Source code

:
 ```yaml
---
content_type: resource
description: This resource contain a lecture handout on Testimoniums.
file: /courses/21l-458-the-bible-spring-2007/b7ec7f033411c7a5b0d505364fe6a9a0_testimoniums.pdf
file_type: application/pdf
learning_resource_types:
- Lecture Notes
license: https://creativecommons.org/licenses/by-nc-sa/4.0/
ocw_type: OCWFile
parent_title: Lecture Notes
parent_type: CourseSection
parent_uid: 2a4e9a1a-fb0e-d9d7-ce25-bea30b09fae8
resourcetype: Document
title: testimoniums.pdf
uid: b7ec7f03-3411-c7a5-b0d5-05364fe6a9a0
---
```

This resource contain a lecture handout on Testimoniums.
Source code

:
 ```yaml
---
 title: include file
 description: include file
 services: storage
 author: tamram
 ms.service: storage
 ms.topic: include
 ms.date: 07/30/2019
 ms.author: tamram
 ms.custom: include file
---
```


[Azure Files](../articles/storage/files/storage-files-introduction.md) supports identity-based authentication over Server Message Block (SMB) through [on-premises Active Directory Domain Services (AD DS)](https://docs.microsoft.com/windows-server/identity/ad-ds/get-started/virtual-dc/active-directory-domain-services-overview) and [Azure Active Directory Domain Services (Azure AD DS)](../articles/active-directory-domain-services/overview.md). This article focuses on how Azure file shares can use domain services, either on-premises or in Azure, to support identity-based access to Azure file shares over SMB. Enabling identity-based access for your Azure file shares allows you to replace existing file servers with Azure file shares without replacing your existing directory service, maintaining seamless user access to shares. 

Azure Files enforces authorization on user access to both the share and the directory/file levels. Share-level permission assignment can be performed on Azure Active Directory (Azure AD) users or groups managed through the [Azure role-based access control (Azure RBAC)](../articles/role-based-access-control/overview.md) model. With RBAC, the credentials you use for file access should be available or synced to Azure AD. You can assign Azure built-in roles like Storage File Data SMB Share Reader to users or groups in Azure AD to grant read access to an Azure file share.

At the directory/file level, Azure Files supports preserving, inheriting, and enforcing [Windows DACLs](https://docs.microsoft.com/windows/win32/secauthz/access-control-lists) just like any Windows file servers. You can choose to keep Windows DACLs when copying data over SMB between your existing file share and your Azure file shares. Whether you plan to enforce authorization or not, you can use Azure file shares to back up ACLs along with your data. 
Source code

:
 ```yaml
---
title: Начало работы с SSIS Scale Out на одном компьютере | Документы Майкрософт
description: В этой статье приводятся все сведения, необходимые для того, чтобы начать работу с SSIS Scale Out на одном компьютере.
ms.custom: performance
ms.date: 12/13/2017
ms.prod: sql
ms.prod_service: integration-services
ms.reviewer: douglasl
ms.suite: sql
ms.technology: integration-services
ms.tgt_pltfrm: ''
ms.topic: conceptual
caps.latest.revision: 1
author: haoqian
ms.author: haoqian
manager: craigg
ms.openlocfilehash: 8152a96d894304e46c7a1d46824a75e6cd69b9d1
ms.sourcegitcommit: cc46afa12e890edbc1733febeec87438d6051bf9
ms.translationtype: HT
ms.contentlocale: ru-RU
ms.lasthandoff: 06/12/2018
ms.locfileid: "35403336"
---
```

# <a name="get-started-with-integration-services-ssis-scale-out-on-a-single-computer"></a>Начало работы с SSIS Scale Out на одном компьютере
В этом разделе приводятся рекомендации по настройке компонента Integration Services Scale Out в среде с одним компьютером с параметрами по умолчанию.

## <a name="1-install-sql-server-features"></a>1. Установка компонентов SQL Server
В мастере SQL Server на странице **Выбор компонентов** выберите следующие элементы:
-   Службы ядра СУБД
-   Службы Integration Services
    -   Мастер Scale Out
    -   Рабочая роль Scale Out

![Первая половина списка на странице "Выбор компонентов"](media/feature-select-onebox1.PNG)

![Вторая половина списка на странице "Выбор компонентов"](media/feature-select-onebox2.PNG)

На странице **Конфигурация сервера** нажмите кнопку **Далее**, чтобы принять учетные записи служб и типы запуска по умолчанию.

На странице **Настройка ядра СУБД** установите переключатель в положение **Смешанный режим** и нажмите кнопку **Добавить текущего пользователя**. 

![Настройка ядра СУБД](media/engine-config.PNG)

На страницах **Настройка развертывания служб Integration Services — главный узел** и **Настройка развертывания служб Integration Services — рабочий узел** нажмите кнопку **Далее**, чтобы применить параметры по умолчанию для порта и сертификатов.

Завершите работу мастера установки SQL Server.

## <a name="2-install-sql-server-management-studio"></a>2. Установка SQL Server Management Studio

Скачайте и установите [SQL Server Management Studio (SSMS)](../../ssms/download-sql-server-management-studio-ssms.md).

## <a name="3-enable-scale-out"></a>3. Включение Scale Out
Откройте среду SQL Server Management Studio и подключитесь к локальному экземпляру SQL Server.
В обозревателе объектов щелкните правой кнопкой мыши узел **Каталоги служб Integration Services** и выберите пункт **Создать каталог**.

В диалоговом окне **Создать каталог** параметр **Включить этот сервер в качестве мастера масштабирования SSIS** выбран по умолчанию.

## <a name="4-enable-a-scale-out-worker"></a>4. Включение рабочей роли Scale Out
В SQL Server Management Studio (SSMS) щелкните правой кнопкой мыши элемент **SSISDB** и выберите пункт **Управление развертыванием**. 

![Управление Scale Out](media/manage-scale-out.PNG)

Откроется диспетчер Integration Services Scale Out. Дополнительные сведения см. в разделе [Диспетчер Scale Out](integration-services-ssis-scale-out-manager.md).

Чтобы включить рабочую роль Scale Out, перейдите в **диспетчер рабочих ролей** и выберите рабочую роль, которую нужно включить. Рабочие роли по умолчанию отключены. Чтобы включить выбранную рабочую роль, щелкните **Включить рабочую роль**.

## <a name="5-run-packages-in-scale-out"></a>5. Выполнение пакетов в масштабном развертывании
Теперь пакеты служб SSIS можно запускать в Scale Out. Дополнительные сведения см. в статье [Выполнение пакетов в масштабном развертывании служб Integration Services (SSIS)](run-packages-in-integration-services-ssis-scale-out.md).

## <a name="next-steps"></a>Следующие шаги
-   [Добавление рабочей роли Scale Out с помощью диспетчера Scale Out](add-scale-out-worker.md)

----------

• What is expected: The total, and only the total: count the lines above that contain "роли".

• Written answer: 3